Dataset entries
+ + +

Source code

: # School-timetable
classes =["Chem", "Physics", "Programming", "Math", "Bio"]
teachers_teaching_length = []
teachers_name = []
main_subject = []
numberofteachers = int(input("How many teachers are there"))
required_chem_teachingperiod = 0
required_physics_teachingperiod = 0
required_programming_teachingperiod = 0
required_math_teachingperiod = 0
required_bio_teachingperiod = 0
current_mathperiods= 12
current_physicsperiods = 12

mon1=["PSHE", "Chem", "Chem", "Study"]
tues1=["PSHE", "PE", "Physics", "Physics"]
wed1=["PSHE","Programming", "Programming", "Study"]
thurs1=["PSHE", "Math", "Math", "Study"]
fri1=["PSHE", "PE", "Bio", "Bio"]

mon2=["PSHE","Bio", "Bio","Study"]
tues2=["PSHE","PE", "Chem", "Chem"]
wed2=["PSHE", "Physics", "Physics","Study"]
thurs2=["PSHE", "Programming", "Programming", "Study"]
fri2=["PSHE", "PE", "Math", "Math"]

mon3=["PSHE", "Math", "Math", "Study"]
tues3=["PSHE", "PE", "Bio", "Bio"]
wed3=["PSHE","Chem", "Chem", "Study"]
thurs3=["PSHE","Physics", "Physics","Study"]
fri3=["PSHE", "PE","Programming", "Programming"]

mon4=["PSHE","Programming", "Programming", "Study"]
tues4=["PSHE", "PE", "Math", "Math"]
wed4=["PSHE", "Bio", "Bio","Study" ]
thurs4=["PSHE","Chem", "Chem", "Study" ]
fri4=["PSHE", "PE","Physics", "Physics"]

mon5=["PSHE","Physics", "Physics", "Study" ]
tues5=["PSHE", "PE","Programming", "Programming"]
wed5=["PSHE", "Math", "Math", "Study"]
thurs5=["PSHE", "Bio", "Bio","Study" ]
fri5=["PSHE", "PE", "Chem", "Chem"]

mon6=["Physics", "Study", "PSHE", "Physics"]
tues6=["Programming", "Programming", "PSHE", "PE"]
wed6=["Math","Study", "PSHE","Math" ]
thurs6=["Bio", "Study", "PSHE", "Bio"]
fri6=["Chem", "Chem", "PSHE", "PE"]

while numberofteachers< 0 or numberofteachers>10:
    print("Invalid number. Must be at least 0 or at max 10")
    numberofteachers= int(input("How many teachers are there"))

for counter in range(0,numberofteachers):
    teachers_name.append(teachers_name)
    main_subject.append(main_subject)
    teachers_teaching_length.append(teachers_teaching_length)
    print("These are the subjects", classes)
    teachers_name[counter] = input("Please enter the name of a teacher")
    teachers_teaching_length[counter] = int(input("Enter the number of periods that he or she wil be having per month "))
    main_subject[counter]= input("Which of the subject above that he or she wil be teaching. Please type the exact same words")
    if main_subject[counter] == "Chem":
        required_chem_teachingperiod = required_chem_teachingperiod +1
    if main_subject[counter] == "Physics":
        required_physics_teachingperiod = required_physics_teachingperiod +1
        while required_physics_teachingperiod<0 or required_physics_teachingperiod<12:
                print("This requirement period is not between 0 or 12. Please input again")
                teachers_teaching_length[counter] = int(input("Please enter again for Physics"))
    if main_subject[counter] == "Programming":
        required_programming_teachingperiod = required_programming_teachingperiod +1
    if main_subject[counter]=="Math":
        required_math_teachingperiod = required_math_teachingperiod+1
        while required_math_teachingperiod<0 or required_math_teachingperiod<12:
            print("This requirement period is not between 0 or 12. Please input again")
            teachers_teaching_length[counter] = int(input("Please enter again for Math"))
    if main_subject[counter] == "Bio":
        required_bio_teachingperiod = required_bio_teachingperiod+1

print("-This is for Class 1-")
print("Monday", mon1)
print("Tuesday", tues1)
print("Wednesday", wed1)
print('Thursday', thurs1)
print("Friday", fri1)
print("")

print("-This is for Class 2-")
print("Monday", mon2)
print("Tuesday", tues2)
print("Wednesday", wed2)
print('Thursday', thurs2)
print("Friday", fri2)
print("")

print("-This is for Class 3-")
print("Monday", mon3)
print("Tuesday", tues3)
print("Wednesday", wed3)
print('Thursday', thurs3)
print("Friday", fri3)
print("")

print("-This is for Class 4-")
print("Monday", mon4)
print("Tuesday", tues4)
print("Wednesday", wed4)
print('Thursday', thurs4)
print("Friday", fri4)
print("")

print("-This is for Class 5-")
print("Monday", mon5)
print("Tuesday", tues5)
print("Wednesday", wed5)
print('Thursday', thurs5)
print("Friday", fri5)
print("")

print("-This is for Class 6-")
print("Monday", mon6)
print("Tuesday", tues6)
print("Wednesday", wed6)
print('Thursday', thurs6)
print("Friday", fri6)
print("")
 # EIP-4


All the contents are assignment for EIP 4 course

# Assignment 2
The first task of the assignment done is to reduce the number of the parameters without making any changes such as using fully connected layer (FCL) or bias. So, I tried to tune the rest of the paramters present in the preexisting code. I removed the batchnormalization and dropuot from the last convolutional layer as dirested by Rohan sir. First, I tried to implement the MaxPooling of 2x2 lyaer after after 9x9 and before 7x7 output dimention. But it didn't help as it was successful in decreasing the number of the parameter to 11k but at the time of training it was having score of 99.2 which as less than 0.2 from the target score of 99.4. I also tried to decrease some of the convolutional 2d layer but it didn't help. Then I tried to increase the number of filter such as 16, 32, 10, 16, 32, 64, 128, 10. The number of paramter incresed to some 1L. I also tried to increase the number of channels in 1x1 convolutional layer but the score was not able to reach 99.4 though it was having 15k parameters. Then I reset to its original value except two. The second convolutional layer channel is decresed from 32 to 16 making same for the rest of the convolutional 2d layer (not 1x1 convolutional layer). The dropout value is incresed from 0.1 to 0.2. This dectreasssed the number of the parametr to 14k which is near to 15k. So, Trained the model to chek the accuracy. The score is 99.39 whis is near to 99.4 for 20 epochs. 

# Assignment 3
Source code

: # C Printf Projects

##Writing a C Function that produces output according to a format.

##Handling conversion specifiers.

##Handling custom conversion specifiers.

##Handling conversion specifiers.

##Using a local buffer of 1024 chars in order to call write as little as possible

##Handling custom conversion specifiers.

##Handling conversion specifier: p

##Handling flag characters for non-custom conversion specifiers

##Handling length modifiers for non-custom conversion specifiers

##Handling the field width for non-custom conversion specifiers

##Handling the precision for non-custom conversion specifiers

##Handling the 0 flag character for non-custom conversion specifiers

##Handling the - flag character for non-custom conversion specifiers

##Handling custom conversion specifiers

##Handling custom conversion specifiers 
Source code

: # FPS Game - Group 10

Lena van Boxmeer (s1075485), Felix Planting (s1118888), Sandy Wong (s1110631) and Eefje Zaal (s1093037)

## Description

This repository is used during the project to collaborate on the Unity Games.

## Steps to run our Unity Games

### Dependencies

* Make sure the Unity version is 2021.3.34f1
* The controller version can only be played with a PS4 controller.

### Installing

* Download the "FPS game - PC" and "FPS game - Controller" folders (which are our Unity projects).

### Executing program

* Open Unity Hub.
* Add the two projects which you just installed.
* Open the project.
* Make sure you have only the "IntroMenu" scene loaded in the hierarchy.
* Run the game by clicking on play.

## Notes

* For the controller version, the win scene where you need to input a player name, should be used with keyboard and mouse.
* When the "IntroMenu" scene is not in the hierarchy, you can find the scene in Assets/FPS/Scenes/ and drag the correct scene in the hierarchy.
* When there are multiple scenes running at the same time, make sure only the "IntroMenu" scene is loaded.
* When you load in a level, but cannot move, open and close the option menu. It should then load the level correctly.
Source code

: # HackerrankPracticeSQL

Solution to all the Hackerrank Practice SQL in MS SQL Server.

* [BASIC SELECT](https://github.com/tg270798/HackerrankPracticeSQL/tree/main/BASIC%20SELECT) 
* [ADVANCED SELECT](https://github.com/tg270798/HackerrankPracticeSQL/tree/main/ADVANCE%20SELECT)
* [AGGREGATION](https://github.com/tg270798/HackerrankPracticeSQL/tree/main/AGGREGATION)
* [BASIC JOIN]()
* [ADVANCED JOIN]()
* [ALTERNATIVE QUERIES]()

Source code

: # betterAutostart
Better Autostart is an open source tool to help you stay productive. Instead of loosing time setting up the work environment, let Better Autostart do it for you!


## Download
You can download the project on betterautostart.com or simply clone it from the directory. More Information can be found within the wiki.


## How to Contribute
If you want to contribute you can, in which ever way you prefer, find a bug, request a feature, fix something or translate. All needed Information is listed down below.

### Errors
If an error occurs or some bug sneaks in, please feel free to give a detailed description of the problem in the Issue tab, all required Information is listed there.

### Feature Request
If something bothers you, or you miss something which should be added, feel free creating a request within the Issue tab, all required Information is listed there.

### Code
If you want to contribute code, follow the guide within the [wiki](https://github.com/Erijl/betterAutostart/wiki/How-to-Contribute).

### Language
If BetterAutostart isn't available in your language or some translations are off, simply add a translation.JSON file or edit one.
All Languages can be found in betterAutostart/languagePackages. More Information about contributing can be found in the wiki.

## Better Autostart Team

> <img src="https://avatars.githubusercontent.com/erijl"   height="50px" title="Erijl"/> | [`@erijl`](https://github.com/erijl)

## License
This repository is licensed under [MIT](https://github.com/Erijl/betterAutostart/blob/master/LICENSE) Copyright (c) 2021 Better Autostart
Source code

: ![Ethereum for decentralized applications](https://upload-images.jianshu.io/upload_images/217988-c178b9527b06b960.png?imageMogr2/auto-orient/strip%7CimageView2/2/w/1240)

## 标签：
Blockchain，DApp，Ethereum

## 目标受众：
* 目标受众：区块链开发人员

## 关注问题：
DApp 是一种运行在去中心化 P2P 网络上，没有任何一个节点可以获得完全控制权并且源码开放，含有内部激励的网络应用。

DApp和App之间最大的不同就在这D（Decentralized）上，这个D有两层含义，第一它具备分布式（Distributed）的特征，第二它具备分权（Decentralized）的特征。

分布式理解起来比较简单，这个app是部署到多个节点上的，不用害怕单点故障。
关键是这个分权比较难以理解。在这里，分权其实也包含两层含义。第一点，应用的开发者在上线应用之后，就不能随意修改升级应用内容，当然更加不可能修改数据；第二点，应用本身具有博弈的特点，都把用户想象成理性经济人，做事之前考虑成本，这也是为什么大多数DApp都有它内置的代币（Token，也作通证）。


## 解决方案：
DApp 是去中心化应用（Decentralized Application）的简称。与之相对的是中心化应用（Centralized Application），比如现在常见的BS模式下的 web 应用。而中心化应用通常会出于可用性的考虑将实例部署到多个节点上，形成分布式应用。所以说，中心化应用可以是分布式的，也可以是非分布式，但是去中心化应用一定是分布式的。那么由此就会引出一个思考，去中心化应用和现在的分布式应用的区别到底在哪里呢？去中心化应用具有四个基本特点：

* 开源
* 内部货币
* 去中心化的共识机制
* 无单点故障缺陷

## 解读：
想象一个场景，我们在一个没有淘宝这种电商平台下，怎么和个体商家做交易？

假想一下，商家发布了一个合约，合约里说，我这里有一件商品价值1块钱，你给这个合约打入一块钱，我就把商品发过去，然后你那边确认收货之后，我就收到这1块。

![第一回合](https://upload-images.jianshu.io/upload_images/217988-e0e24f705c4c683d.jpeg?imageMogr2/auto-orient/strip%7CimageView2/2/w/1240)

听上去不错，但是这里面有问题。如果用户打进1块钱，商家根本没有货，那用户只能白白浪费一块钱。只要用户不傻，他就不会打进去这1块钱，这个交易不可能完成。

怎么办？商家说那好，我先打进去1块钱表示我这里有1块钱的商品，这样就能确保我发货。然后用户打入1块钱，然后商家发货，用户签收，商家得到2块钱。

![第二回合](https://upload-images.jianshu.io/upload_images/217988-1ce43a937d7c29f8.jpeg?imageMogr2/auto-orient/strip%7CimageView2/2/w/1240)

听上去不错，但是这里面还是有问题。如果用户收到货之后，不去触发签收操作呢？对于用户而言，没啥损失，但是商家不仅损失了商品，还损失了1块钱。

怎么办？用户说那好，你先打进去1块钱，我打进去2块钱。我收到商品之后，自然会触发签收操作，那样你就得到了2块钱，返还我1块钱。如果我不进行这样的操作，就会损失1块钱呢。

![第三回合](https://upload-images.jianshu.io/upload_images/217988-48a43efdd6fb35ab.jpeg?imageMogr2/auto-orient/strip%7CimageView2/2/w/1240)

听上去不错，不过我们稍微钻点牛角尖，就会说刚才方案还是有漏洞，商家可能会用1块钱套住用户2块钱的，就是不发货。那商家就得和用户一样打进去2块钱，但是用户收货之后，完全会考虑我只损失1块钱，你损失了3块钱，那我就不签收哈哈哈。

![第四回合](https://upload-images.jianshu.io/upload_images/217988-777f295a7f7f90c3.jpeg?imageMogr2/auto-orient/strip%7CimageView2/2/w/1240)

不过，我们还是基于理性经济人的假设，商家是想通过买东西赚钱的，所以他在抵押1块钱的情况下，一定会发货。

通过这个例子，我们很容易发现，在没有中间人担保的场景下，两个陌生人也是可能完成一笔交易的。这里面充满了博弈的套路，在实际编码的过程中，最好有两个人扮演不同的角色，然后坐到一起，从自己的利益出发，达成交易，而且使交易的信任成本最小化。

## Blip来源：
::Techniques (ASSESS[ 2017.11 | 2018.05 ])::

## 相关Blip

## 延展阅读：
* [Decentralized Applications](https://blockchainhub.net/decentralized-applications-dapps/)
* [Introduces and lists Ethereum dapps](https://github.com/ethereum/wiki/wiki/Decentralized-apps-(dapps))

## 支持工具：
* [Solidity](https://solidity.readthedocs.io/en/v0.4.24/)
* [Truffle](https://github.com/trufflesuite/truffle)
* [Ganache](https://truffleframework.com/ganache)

+ + +

Work item:
Can you repeat, word for word, every line above from the one containing "our Unity projects)." down to the one containing "If you want to contribute code, follow", including both?

Answer to this task:
* Download the "FPS game - PC" and "FPS game - Controller" folders (which are our Unity projects).

### Executing program

* Open Unity Hub.
* Add the two projects which you just installed.
* Open the project.
* Make sure you have only the "IntroMenu" scene loaded in the hierarchy.
* Run the game by clicking on play.

## Notes

* For the controller version, the win scene where you need to input a player name, should be used with keyboard and mouse.
* When the "IntroMenu" scene is not in the hierarchy, you can find the scene in Assets/FPS/Scenes/ and drag the correct scene in the hierarchy.
* When there are multiple scenes running at the same time, make sure only the "IntroMenu" scene is loaded.
* When you load in a level, but cannot move, open and close the option menu. It should then load the level correctly.
Source code

: # HackerrankPracticeSQL

Solution to all the Hackerrank Practice SQL in MS SQL Server.

* [BASIC SELECT](https://github.com/tg270798/HackerrankPracticeSQL/tree/main/BASIC%20SELECT) 
* [ADVANCED SELECT](https://github.com/tg270798/HackerrankPracticeSQL/tree/main/ADVANCE%20SELECT)
* [AGGREGATION](https://github.com/tg270798/HackerrankPracticeSQL/tree/main/AGGREGATION)
* [BASIC JOIN]()
* [ADVANCED JOIN]()
* [ALTERNATIVE QUERIES]()

Source code

: # betterAutostart
Better Autostart is an open source tool to help you stay productive. Instead of loosing time setting up the work environment, let Better Autostart do it for you!


## Download
You can download the project on betterautostart.com or simply clone it from the directory. More Information can be found within the wiki.


## How to Contribute
If you want to contribute you can, in which ever way you prefer, find a bug, request a feature, fix something or translate. All needed Information is listed down below.

### Errors
If an error occurs or some bug sneaks in, please feel free to give a detailed description of the problem in the Issue tab, all required Information is listed there.

### Feature Request
If something bothers you, or you miss something which should be added, feel free creating a request within the Issue tab, all required Information is listed there.

### Code
If you want to contribute code, follow the guide within the [wiki](https://github.com/Erijl/betterAutostart/wiki/How-to-Contribute).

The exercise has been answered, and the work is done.